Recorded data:
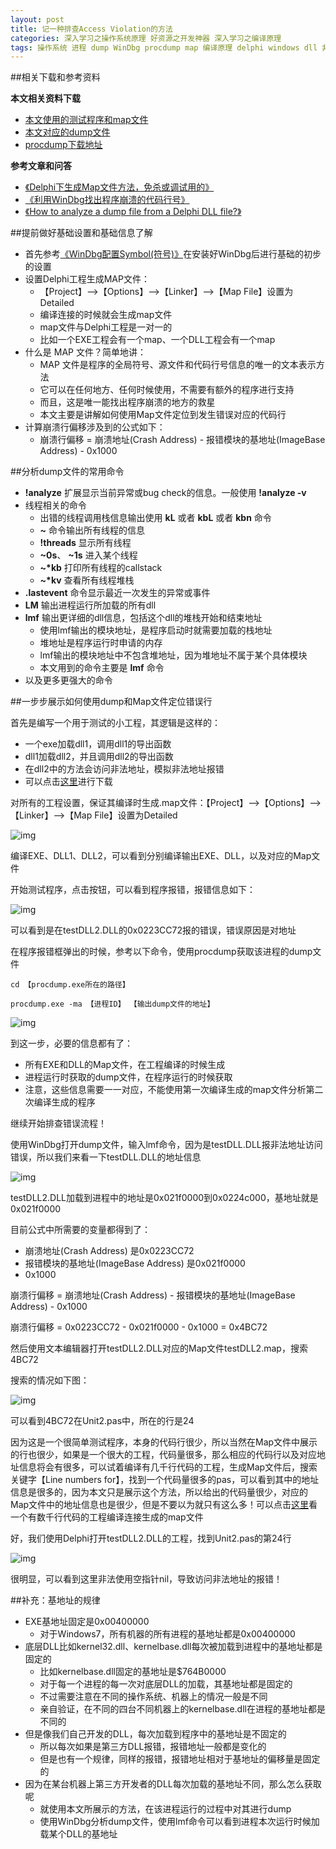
 ```yaml
---
layout: post
title: 记一种排查Access Violation的方法
categories: 深入学习之操作系统原理 好资源之开发神器 深入学习之编译原理
tags: 操作系统 进程 dump WinDbg procdump map 编译原理 delphi windows dll 非法地址 堆 栈 内存
---
```


##相关下载和参考资料

**本文相关资料下载**

* [本文使用的测试程序和map文件](../download/20160715/ViolationAddress.zip)
* [本文对应的dump文件](../download/20160715/test.zip)
* [procdump下载地址](../download/20160715/procdump.zip)

**参考文章和问答**

* [《Delphi下生成Map文件方法，免杀或调试用的》](http://www.ej38.com/showinfo/delphi-134184.html)
* [《利用WinDbg找出程序崩溃的代码行号》](http://www.cctry.com/forum.php?mod=viewthread&tid=41078&fromuid=1817)
* [《How to analyze a dump file from a Delphi DLL file?》](http://stackoverflow.com/questions/1237988/how-to-analyze-a-dump-file-from-a-delphi-dll-file)

##提前做好基础设置和基础信息了解

* 首先参考[《WinDbg配置Symbol(符号)》](http://www.xumenger.com/windbg-symbol-20160521/)在安装好WinDbg后进行基础的初步的设置
* 设置Delphi工程生成MAP文件：
  * 【Project】-->【Options】-->【Linker】-->【Map File】设置为Detailed
  * 编译连接的时候就会生成map文件
  * map文件与Delphi工程是一对一的
  * 比如一个EXE工程会有一个map、一个DLL工程会有一个map
* 什么是 MAP 文件？简单地讲：
  * MAP 文件是程序的全局符号、源文件和代码行号信息的唯一的文本表示方法
  * 它可以在任何地方、任何时候使用，不需要有额外的程序进行支持
  * 而且，这是唯一能找出程序崩溃的地方的救星
  * 本文主要是讲解如何使用Map文件定位到发生错误对应的代码行
* 计算崩溃行偏移涉及到的公式如下：
  * 崩溃行偏移 = 崩溃地址(Crash Address) - 报错模块的基地址(ImageBase Address) - 0x1000

##分析dump文件的常用命令

* **!analyze** 扩展显示当前异常或bug check的信息。一般使用 **!analyze -v**
* 线程相关的命令
  * 出错的线程调用栈信息输出使用 **kL** 或者 **kbL** 或者 **kbn** 命令
  * **~** 命令输出所有线程的信息
  * **!threads** 显示所有线程
  * **~0s**、 **~1s** 进入某个线程
  * **~\*kb** 打印所有线程的callstack
  * **~\*kv** 查看所有线程堆栈
* **.lastevent** 命令显示最近一次发生的异常或事件
* **LM** 输出进程运行所加载的所有dll
* **lmf** 输出更详细的dll信息，包括这个dll的堆栈开始和结束地址
  * 使用lmf输出的模块地址，是程序启动时就需要加载的栈地址
  * 堆地址是程序运行时申请的内存
  * lmf输出的模块地址中不包含堆地址，因为堆地址不属于某个具体模块
  * 本文用到的命令主要是 **lmf** 命令
* 以及更多更强大的命令

##一步步展示如何使用dump和Map文件定位错误行

首先是编写一个用于测试的小工程，其逻辑是这样的：

* 一个exe加载dll1，调用dll1的导出函数
* dll1加载dll2，并且调用dll2的导出函数
* 在dll2中的方法会访问非法地址，模拟非法地址报错
* 可以点击[这里](../download/20160715/ViolationAddress.zip)进行下载

对所有的工程设置，保证其编译时生成.map文件：【Project】-->【Options】-->【Linker】-->【Map File】设置为Detailed

![img](../media/image/2016-07-15/01.png)

编译EXE、DLL1、DLL2，可以看到分别编译输出EXE、DLL，以及对应的Map文件

开始测试程序，点击按钮，可以看到程序报错，报错信息如下：

![img](../media/image/2016-07-15/02.png)

可以看到是在testDLL2.DLL的0x0223CC72报的错误，错误原因是对地址

在程序报错框弹出的时候，参考以下命令，使用procdump获取该进程的dump文件

```
cd 【procdump.exe所在的路径】

procdump.exe -ma 【进程ID】 【输出dump文件的地址】
```

![img](../media/image/2016-07-15/03.png)

到这一步，必要的信息都有了：

* 所有EXE和DLL的Map文件，在工程编译的时候生成
* 进程运行时获取的dump文件，在程序运行的时候获取
* 注意，这些信息需要一一对应，不能使用第一次编译生成的map文件分析第二次编译生成的程序

继续开始排查错误流程！

使用WinDbg打开dump文件，输入lmf命令，因为是testDLL.DLL报非法地址访问错误，所以我们来看一下testDLL.DLL的地址信息

![img](../media/image/2016-07-15/04.png)

testDLL2.DLL加载到进程中的地址是0x021f0000到0x0224c000，基地址就是0x021f0000

目前公式中所需要的变量都得到了：

* 崩溃地址(Crash Address) 是0x0223CC72
* 报错模块的基地址(ImageBase Address) 是0x021f0000
* 0x1000

崩溃行偏移 = 崩溃地址(Crash Address) - 报错模块的基地址(ImageBase Address) - 0x1000

崩溃行偏移 = 0x0223CC72 - 0x021f0000 - 0x1000 = 0x4BC72

然后使用文本编辑器打开testDLL2.DLL对应的Map文件testDLL2.map，搜索 4BC72

搜索的情况如下图：

![img](../media/image/2016-07-15/05.png)

可以看到4BC72在Unit2.pas中，所在的行是24

因为这是一个很简单测试程序，本身的代码行很少，所以当然在Map文件中展示的行也很少，如果是一个很大的工程，代码量很多，那么相应的代码行以及对应地址信息将会有很多，可以试着编译有几千行代码的工程，生成Map文件后，搜索关键字【Line numbers for】，找到一个代码量很多的pas，可以看到其中的地址信息是很多的，因为本文只是展示这个方法，所以给出的代码量很少，对应的Map文件中的地址信息也是很少，但是不要以为就只有这么多！可以点击[这里](../download/20160715/unishbondtask.zip)看一个有数千行代码的工程编译连接生成的map文件

好，我们使用Delphi打开testDLL2.DLL的工程，找到Unit2.pas的第24行

![img](../media/image/2016-07-15/06.png)

很明显，可以看到这里非法使用空指针nil，导致访问非法地址的报错！

##补充：基地址的规律

* EXE基地址固定是0x00400000
  * 对于Windows7，所有机器的所有进程的基地址都是0x00400000
* 底层DLL比如kernel32.dll、kernelbase.dll每次被加载到进程中的基地址都是固定的
  * 比如kernelbase.dll固定的基地址是$764B0000
  * 对于每一个进程的每一次对底层DLL的加载，其基地址都是固定的
  * 不过需要注意在不同的操作系统、机器上的情况一般是不同
  * 亲自验证，在不同的四台不同机器上的kernelbase.dll在进程的基地址都是不同的
* 但是像我们自己开发的DLL，每次加载到程序中的基地址是不固定的
  * 所以每次如果是第三方DLL报错，报错地址一般都是变化的
  * 但是也有一个规律，同样的报错，报错地址相对于基地址的偏移量是固定的
* 因为在某台机器上第三方开发者的DLL每次加载的基地址不同，那么怎么获取呢
  * 就使用本文所展示的方法，在该进程运行的过程中对其进行dump
  * 使用WinDbg分析dump文件，使用lmf命令可以看到进程本次运行时候加载某个DLL的基地址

_Task objective_.
Output the entries above exactly. Do not include the pictures.

_Finished task_.
 ```yaml
---
layout: post
title: 记一种排查Access Violation的方法
categories: 深入学习之操作系统原理 好资源之开发神器 深入学习之编译原理
tags: 操作系统 进程 dump WinDbg procdump map 编译原理 delphi windows dll 非法地址 堆 栈 内存
---
```


##相关下载和参考资料

**本文相关资料下载**

* [本文使用的测试程序和map文件](../download/20160715/ViolationAddress.zip)
* [本文对应的dump文件](../download/20160715/test.zip)
* [procdump下载地址](../download/20160715/procdump.zip)

**参考文章和问答**

* [《Delphi下生成Map文件方法，免杀或调试用的》](http://www.ej38.com/showinfo/delphi-134184.html)
* [《利用WinDbg找出程序崩溃的代码行号》](http://www.cctry.com/forum.php?mod=viewthread&tid=41078&fromuid=1817)
* [《How to analyze a dump file from a Delphi DLL file?》](http://stackoverflow.com/questions/1237988/how-to-analyze-a-dump-file-from-a-delphi-dll-file)

##提前做好基础设置和基础信息了解

* 首先参考[《WinDbg配置Symbol(符号)》](http://www.xumenger.com/windbg-symbol-20160521/)在安装好WinDbg后进行基础的初步的设置
* 设置Delphi工程生成MAP文件：
  * 【Project】-->【Options】-->【Linker】-->【Map File】设置为Detailed
  * 编译连接的时候就会生成map文件
  * map文件与Delphi工程是一对一的
  * 比如一个EXE工程会有一个map、一个DLL工程会有一个map
* 什么是 MAP 文件？简单地讲：
  * MAP 文件是程序的全局符号、源文件和代码行号信息的唯一的文本表示方法
  * 它可以在任何地方、任何时候使用，不需要有额外的程序进行支持
  * 而且，这是唯一能找出程序崩溃的地方的救星
  * 本文主要是讲解如何使用Map文件定位到发生错误对应的代码行
* 计算崩溃行偏移涉及到的公式如下：
  * 崩溃行偏移 = 崩溃地址(Crash Address) - 报错模块的基地址(ImageBase Address) - 0x1000

##分析dump文件的常用命令

* **!analyze** 扩展显示当前异常或bug check的信息。一般使用 **!analyze -v**
* 线程相关的命令
  * 出错的线程调用栈信息输出使用 **kL** 或者 **kbL** 或者 **kbn** 命令
  * **~** 命令输出所有线程的信息
  * **!threads** 显示所有线程
  * **~0s**、 **~1s** 进入某个线程
  * **~\*kb** 打印所有线程的callstack
  * **~\*kv** 查看所有线程堆栈
* **.lastevent** 命令显示最近一次发生的异常或事件
* **LM** 输出进程运行所加载的所有dll
* **lmf** 输出更详细的dll信息，包括这个dll的堆栈开始和结束地址
  * 使用lmf输出的模块地址，是程序启动时就需要加载的栈地址
  * 堆地址是程序运行时申请的内存
  * lmf输出的模块地址中不包含堆地址，因为堆地址不属于某个具体模块
  * 本文用到的命令主要是 **lmf** 命令
* 以及更多更强大的命令

##一步步展示如何使用dump和Map文件定位错误行

首先是编写一个用于测试的小工程，其逻辑是这样的：

* 一个exe加载dll1，调用dll1的导出函数
* dll1加载dll2，并且调用dll2的导出函数
* 在dll2中的方法会访问非法地址，模拟非法地址报错
* 可以点击[这里](../download/20160715/ViolationAddress.zip)进行下载

对所有的工程设置，保证其编译时生成.map文件：【Project】-->【Options】-->【Linker】-->【Map File】设置为Detailed

![img](../media/image/2016-07-15/01.png)

编译EXE、DLL1、DLL2，可以看到分别编译输出EXE、DLL，以及对应的Map文件

开始测试程序，点击按钮，可以看到程序报错，报错信息如下：

![img](../media/image/2016-07-15/02.png)

可以看到是在testDLL2.DLL的0x0223CC72报的错误，错误原因是对地址

在程序报错框弹出的时候，参考以下命令，使用procdump获取该进程的dump文件

```
cd 【procdump.exe所在的路径】

procdump.exe -ma 【进程ID】 【输出dump文件的地址】
```

![img](../media/image/2016-07-15/03.png)

到这一步，必要的信息都有了：

* 所有EXE和DLL的Map文件，在工程编译的时候生成
* 进程运行时获取的dump文件，在程序运行的时候获取
* 注意，这些信息需要一一对应，不能使用第一次编译生成的map文件分析第二次编译生成的程序

继续开始排查错误流程！

使用WinDbg打开dump文件，输入lmf命令，因为是testDLL.DLL报非法地址访问错误，所以我们来看一下testDLL.DLL的地址信息

![img](../media/image/2016-07-15/04.png)

testDLL2.DLL加载到进程中的地址是0x021f0000到0x0224c000，基地址就是0x021f0000

目前公式中所需要的变量都得到了：

* 崩溃地址(Crash Address) 是0x0223CC72
* 报错模块的基地址(ImageBase Address) 是0x021f0000
* 0x1000

崩溃行偏移 = 崩溃地址(Crash Address) - 报错模块的基地址(ImageBase Address) - 0x1000

崩溃行偏移 = 0x0223CC72 - 0x021f0000 - 0x1000 = 0x4BC72

然后使用文本编辑器打开testDLL2.DLL对应的Map文件testDLL2.map，搜索 4BC72

搜索的情况如下图：

![img](../media/image/2016-07-15/05.png)

可以看到4BC72在Unit2.pas中，所在的行是24

因为这是一个很简单测试程序，本身的代码行很少，所以当然在Map文件中展示的行也很少，如果是一个很大的工程，代码量很多，那么相应的代码行以及对应地址信息将会有很多，可以试着编译有几千行代码的工程，生成Map文件后，搜索关键字【Line numbers for】，找到一个代码量很多的pas，可以看到其中的地址信息是很多的，因为本文只是展示这个方法，所以给出的代码量很少，对应的Map文件中的地址信息也是很少，但是不要以为就只有这么多！可以点击[这里](../download/20160715/unishbondtask.zip)看一个有数千行代码的工程编译连接生成的map文件

好，我们使用Delphi打开testDLL2.DLL的工程，找到Unit2.pas的第24行

![img](../media/image/2016-07-15/06.png)

很明显，可以看到这里非法使用空指针nil，导致访问非法地址的报错！

##补充：基地址的规律

* EXE基地址固定是0x00400000
  * 对于Windows7，所有机器的所有进程的基地址都是0x00400000
* 底层DLL比如kernel32.dll、kernelbase.dll每次被加载到进程中的基地址都是固定的
  * 比如kernelbase.dll固定的基地址是$764B0000
  * 对于每一个进程的每一次对底层DLL的加载，其基地址都是固定的
  * 不过需要注意在不同的操作系统、机器上的情况一般是不同
  * 亲自验证，在不同的四台不同机器上的kernelbase.dll在进程的基地址都是不同的
* 但是像我们自己开发的DLL，每次加载到程序中的基地址是不固定的
  * 所以每次如果是第三方DLL报错，报错地址一般都是变化的
  * 但是也有一个规律，同样的报错，报错地址相对于基地址的偏移量是固定的
* 因为在某台机器上第三方开发者的DLL每次加载的基地址不同，那么怎么获取呢
  * 就使用本文所展示的方法，在该进程运行的过程中对其进行dump
  * 使用WinDbg分析dump文件，使用lmf命令可以看到进程本次运行时候加载某个DLL的基地址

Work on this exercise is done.